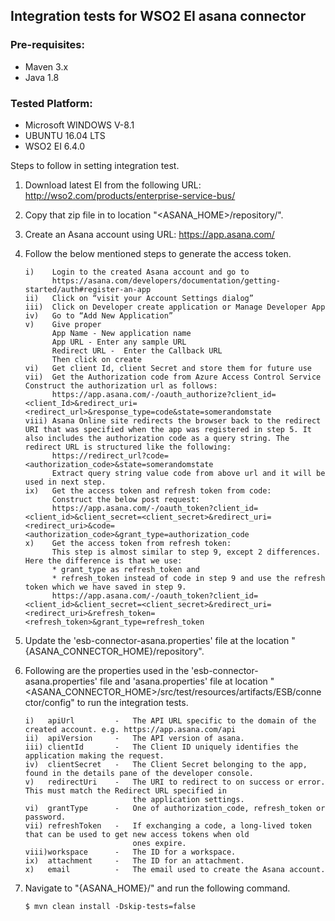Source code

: ## Integration tests for WSO2 EI asana connector

### Pre-requisites:

 - Maven 3.x
 - Java 1.8

### Tested Platform: 

 - Microsoft WINDOWS V-8.1
 - UBUNTU 16.04 LTS
 - WSO2 EI 6.4.0

Steps to follow in setting integration test.

 1. Download latest EI from the following URL: http://wso2.com/products/enterprise-service-bus/

 2. Copy that zip file in to location "<ASANA_HOME>/repository/".

 3. Create an Asana account using URL: https://app.asana.com/

 4. Follow the below mentioned steps to generate the access token.
 
        i)    Login to the created Asana account and go to
              https://asana.com/developers/documentation/getting-started/auth#register-an-app
        ii)   Click on “visit your Account Settings dialog”
        iii)  Click on Developer create application or Manage Developer App
        iv)   Go to “Add New Application”
        v)    Give proper
              App Name - New application name
              App URL - Enter any sample URL
              Redirect URL -  Enter the Callback URL
              Then click on create
        vi)   Get client Id, client Secret and store them for future use
        vii)  Get the Authorization code from Azure Access Control Service Construct the authorization url as follows:
              https://app.asana.com/-/oauth_authorize?client_id=<client_Id>&redirect_uri=<redirect_url>&response_type=code&state=somerandomstate
        viii) Asana Online site redirects the browser back to the redirect URI that was specified when the app was registered in step 5. It also includes the authorization code as a query string. The redirect URL is structured like the following:
              https://redirect_url?code=<authorization_code>&state=somerandomstate
              Extract query string value code from above url and it will be used in next step.
        ix)   Get the access token and refresh token from code:
              Construct the below post request:
              https://app.asana.com/-/oauth_token?client_id=<client_id>&client_secret=<client_secret>&redirect_uri=<redirect_uri>&code=<authorization_code>&grant_type=authorization_code
        x)    Get the access token from refresh token:
              This step is almost similar to step 9, except 2 differences. Here the difference is that we use:
              * grant_type as refresh_token and
              * refresh_token instead of code in step 9 and use the refresh token which we have saved in step 9.
              https://app.asana.com/-/oauth_token?client_id=<client_id>&client_secret=<client_secret>&redirect_uri=<redirect_uri>&refresh_token=<refresh_token>&grant_type=refresh_token

 5. Update the 'esb-connector-asana.properties' file at the location "{ASANA_CONNECTOR_HOME}/repository".

 6. Following are the properties used in the 'esb-connector-asana.properties' file and 'asana.properties' file at location "<ASANA_CONNECTOR_HOME>/src/test/resources/artifacts/ESB/connector/config" to run the integration tests.

	    i)   apiUrl         - 	The API URL specific to the domain of the created account. e.g. https://app.asana.com/api
	    ii)  apiVersion     - 	The API version of asana.
	    iii) clientId	    - 	The Client ID uniquely identifies the application making the request.
	    iv)  clientSecret   -	The Client Secret belonging to the app, found in the details pane of the developer console.
	    v)   redirectUri    - 	The URI to redirect to on success or error. This must match the Redirect URL specified in
		                        the application settings.
	    vi)  grantType	    -	One of authorization_code, refresh_token or password.
	    vii) refreshToken   -	If exchanging a code, a long-lived token that can be used to get new access tokens when old
		                        ones expire.
	    viii)workspace	    -	The ID for a workspace.
	    ix)  attachment	    -	The ID for an attachment.
	    x)   email          -   The email used to create the Asana account.

 7. Navigate to "{ASANA_HOME}/" and run the following command.
 
        $ mvn clean install -Dskip-tests=false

******

Task details
Only one stretch of the entries above is wanted: the lines from the one containing "tokens when old" through the one containing "for an attachment.". Please reproduce it exactly.

The completed task
	    vii) refreshToken   -	If exchanging a code, a long-lived token that can be used to get new access tokens when old
		                        ones expire.
	    viii)workspace	    -	The ID for a workspace.
	    ix)  attachment	    -	The ID for an attachment.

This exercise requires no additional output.